# Instructions for the task
Print every entry again exactly, with no pictures.

# Study material

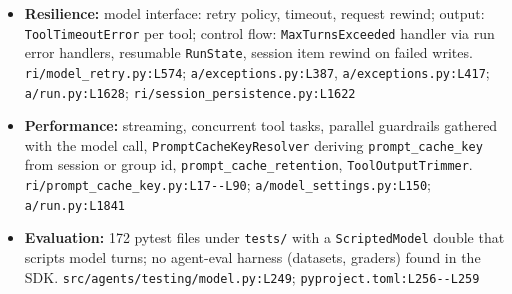 \begin{itemize}
\item \textbf{Resilience:} model interface: retry policy, timeout, request rewind; output: \texttt{ToolTimeoutError} per tool; control flow: \texttt{MaxTurnsExceeded} handler via run error handlers, resumable \texttt{RunState}, session item rewind on failed writes. \texttt{ri/\allowbreak{}model\_\allowbreak{}retry.\allowbreak{}py:\allowbreak{}L574}; \texttt{a/\allowbreak{}exceptions.\allowbreak{}py:\allowbreak{}L387}, \texttt{a/\allowbreak{}exceptions.\allowbreak{}py:\allowbreak{}L417}; \texttt{a/\allowbreak{}run.\allowbreak{}py:\allowbreak{}L1628}; \texttt{ri/\allowbreak{}session\_\allowbreak{}persistence.\allowbreak{}py:\allowbreak{}L1622}
\item \textbf{Performance:} streaming, concurrent tool tasks, parallel guardrails gathered with the model call, \texttt{PromptCacheKeyResolver} deriving \texttt{prompt\_\allowbreak{}cache\_\allowbreak{}key} from session or group id, \texttt{prompt\_\allowbreak{}cache\_\allowbreak{}retention}, \texttt{ToolOutputTrimmer}. \texttt{ri/\allowbreak{}prompt\_\allowbreak{}cache\_\allowbreak{}key.\allowbreak{}py:\allowbreak{}L17-\allowbreak{}-\allowbreak{}L90}; \texttt{a/\allowbreak{}model\_\allowbreak{}settings.\allowbreak{}py:\allowbreak{}L150}; \texttt{a/\allowbreak{}run.\allowbreak{}py:\allowbreak{}L1841}
\item \textbf{Evaluation:} 172 pytest files under \texttt{tests/\allowbreak{}} with a \texttt{ScriptedModel} double that scripts model turns; no agent-eval harness (datasets, graders) found in the SDK. \texttt{src/\allowbreak{}agents/\allowbreak{}testing/\allowbreak{}model.\allowbreak{}py:\allowbreak{}L249}; \texttt{pyproject.\allowbreak{}toml:\allowbreak{}L256-\allowbreak{}-\allowbreak{}L259}
\end{itemize}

# Response for this exercise
 \begin{itemize}
\item \textbf{Resilience:} model interface: retry policy, timeout, request rewind; output: \texttt{ToolTimeoutError} per tool; control flow: \texttt{MaxTurnsExceeded} handler via run error handlers, resumable \texttt{RunState}, session item rewind on failed writes. \texttt{ri/\allowbreak{}model\_\allowbreak{}retry.\allowbreak{}py:\allowbreak{}L574}; \texttt{a/\allowbreak{}exceptions.\allowbreak{}py:\allowbreak{}L387}, \texttt{a/\allowbreak{}exceptions.\allowbreak{}py:\allowbreak{}L417}; \texttt{a/\allowbreak{}run.\allowbreak{}py:\allowbreak{}L1628}; \texttt{ri/\allowbreak{}session\_\allowbreak{}persistence.\allowbreak{}py:\allowbreak{}L1622}
\item \textbf{Performance:} streaming, concurrent tool tasks, parallel guardrails gathered with the model call, \texttt{PromptCacheKeyResolver} deriving \texttt{prompt\_\allowbreak{}cache\_\allowbreak{}key} from session or group id, \texttt{prompt\_\allowbreak{}cache\_\allowbreak{}retention}, \texttt{ToolOutputTrimmer}. \texttt{ri/\allowbreak{}prompt\_\allowbreak{}cache\_\allowbreak{}key.\allowbreak{}py:\allowbreak{}L17-\allowbreak{}-\allowbreak{}L90}; \texttt{a/\allowbreak{}model\_\allowbreak{}settings.\allowbreak{}py:\allowbreak{}L150}; \texttt{a/\allowbreak{}run.\allowbreak{}py:\allowbreak{}L1841}
\item \textbf{Evaluation:} 172 pytest files under \texttt{tests/\allowbreak{}} with a \texttt{ScriptedModel} double that scripts model turns; no agent-eval harness (datasets, graders) found in the SDK. \texttt{src/\allowbreak{}agents/\allowbreak{}testing/\allowbreak{}model.\allowbreak{}py:\allowbreak{}L249}; \texttt{pyproject.\allowbreak{}toml:\allowbreak{}L256-\allowbreak{}-\allowbreak{}L259}
\end{itemize}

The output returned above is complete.